DIE ABITURIENTEN BESUCHTEN DIE NEUSTÄDTER MOSCHEE. IM ANSCHLUSS DARAN GAB ES EIN GESPRÄCH MIT DER INTEGRATIONSBEAUFTRAGTEN.

VON BRITTA V. KRESSIN, VIKTORIA OLDENBURGER UND MARIUS SIBBEL

Bremen/Cloppenburg - Eine spannende Tour haben nun Schüler des Jahrgangs 13 der Liebfrauenschule in Cloppenburg unternommen. Sie besuchten eine Bremer Moschee und trafen anschließend die Integrationsbeauftragte des Bremer Senats für Soziales, Zerrin Dalhoff.

Die Schüler hatten sich im vergangenen Halbjahr im Seminarfach „Interkulturelle Kompetenz“ mit dem Thema Integration und Migration befasst. Die Exkursion zur Neustädter Moschee und das anschließende Gespräch mit Erziehungswissenschaftlerin und Senatorin Zerrin Dalhoff bildete einen praktischen Abschluss der theoretischen Vorarbeit im Unterricht.

Bereits am Morgen gab es in der Moschee, die eher unauffällig in einem Hinterhof liegt, kontroverse Diskussionen über den Islam, die Auslegung des Korans und daraus resultierende Probleme für Beruf und Integration. Darin stellte sich der Islam weniger konservativ dar als landläufig angenommen, sondern zeigte sogar einige Parallelen zum Christen- und Judentum auf. Diese Weltoffenheit wurde in der ehrlichen Diskussion sehr deutlich.

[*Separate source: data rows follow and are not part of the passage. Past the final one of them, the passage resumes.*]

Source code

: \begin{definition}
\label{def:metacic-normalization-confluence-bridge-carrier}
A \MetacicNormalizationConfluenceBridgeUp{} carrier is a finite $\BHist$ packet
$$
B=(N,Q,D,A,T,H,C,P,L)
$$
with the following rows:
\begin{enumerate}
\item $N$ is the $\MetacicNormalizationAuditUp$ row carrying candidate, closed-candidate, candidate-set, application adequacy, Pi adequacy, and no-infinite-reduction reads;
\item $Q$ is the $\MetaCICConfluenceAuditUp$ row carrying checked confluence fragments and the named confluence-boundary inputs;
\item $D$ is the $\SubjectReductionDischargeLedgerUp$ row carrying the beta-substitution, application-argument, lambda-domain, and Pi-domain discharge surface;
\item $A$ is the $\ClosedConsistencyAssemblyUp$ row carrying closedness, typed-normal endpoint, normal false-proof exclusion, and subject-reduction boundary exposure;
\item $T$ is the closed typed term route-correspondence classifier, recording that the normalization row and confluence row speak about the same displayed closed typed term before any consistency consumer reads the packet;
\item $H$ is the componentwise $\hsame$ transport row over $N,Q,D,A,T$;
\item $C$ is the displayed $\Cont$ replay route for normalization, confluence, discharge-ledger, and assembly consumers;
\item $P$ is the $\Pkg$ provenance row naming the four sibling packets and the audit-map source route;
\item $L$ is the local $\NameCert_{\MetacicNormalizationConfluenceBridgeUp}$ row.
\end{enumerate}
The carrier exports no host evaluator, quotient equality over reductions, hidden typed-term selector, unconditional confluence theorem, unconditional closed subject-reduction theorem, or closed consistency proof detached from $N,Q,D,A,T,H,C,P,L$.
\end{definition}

Senatorin Dalhoff beleuchtete das Dunkel der Integrationsproblematik von einer anderen Seite: Anstatt über kulturelle Unterschiede definierte sie die Situation über die psychosoziale Identitätsentwicklung. Dies beinhaltet, dass vor allem junge Migranten oftmals nicht wüssten, welcher Kultur sie angehörten und zusätzlich von anderen in Schubladen gesteckt würden. Deshalb rief sie zu mehr Offenheit und weniger Stereotypisierung auf, damit sich die „Stigmatisierten“ nicht mehr so stark „abkapselten“. Vor allem aber leistete Dalhoff Aufklärungsarbeit zu den Ursachen, die zur aktuellen – alarmierenden – Situation geführt habe. Zudem stellte sie ihr Programm zur Verbesserung der Bildungschance von Migranten vor.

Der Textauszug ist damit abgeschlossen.